How to complete this task ->
Where the string "strictly" occurs in a line of the data below, that line should be copied.
┄┄┄┄┄┄┄┄┄┄┄┄┄┄┄┄┄┄┄┄
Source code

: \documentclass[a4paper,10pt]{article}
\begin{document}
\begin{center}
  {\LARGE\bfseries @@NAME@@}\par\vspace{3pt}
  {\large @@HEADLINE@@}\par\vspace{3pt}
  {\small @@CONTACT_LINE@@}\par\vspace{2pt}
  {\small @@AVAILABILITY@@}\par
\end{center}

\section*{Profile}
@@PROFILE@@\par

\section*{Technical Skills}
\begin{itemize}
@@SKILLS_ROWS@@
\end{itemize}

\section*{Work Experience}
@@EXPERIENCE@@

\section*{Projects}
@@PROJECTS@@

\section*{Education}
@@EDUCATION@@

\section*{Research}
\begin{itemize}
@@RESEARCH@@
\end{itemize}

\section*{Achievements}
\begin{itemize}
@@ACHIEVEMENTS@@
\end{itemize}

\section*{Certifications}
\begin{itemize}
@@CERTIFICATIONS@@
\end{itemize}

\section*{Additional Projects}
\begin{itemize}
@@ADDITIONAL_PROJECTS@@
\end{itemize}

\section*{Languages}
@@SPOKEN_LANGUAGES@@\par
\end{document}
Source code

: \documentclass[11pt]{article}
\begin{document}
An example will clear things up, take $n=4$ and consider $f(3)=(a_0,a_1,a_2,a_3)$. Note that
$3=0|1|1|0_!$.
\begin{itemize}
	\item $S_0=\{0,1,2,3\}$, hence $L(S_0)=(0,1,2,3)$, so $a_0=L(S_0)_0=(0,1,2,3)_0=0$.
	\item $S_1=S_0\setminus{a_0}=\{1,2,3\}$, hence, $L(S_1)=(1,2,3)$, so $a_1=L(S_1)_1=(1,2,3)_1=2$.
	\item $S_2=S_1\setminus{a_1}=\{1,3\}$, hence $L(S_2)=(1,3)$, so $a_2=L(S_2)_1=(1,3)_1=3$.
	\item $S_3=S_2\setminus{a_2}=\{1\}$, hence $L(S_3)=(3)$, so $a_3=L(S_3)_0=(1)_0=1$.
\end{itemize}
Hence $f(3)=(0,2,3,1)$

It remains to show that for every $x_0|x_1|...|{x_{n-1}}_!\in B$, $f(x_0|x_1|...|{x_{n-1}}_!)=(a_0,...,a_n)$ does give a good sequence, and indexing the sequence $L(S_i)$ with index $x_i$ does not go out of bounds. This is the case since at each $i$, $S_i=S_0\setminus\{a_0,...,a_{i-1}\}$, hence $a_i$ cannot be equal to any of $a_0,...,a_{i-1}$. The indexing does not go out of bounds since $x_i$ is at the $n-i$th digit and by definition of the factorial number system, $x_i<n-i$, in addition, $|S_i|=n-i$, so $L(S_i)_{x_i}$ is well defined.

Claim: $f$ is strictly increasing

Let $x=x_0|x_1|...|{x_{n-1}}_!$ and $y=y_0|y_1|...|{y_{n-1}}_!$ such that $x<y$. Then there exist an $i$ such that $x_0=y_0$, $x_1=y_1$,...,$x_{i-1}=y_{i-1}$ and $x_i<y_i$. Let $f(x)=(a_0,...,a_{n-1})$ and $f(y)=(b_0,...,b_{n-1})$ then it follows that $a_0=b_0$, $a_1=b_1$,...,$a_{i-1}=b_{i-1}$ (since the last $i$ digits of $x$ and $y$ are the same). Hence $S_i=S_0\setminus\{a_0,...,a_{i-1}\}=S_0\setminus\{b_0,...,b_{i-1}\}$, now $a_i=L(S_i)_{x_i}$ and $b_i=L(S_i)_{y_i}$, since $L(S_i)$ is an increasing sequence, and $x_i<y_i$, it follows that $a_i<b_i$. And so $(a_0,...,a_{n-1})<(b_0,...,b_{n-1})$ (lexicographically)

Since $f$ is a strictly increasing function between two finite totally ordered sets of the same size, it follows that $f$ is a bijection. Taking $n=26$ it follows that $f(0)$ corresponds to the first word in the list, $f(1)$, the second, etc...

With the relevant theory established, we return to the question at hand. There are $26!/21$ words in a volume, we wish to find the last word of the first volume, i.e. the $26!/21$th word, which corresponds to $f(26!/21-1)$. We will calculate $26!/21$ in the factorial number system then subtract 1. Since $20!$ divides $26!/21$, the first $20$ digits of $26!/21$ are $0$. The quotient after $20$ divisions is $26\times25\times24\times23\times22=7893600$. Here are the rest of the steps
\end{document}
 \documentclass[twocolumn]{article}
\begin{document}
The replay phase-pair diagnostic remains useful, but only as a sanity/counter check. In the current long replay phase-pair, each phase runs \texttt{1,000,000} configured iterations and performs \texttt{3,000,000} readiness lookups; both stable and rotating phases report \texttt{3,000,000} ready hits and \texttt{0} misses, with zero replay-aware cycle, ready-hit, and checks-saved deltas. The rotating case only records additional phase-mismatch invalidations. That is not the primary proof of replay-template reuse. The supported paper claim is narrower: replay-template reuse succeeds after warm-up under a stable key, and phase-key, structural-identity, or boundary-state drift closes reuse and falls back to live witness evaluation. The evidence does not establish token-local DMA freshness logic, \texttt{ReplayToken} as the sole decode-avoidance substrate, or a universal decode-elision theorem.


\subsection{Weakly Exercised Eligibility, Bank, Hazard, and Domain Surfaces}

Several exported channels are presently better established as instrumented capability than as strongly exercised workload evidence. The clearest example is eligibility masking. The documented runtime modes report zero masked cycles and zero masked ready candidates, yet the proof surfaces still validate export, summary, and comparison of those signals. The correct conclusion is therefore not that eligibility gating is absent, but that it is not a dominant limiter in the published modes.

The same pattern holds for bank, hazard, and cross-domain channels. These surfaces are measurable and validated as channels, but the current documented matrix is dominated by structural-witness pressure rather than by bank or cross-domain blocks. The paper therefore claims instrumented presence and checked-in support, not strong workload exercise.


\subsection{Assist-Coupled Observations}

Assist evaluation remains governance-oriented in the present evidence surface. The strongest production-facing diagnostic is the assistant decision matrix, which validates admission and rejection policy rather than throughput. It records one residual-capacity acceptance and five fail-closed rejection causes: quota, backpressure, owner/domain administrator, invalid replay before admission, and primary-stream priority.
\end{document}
┄┄┄┄┄┄┄┄┄┄┄┄┄┄┄┄┄┄┄┄
Solution to the problem ->
Claim: $f$ is strictly increasing
Since $f$ is a strictly increasing function between two finite totally ordered sets of the same size, it follows that $f$ is a bijection. Taking $n=26$ it follows that $f(0)$ corresponds to the first word in the list, $f(1)$, the second, etc...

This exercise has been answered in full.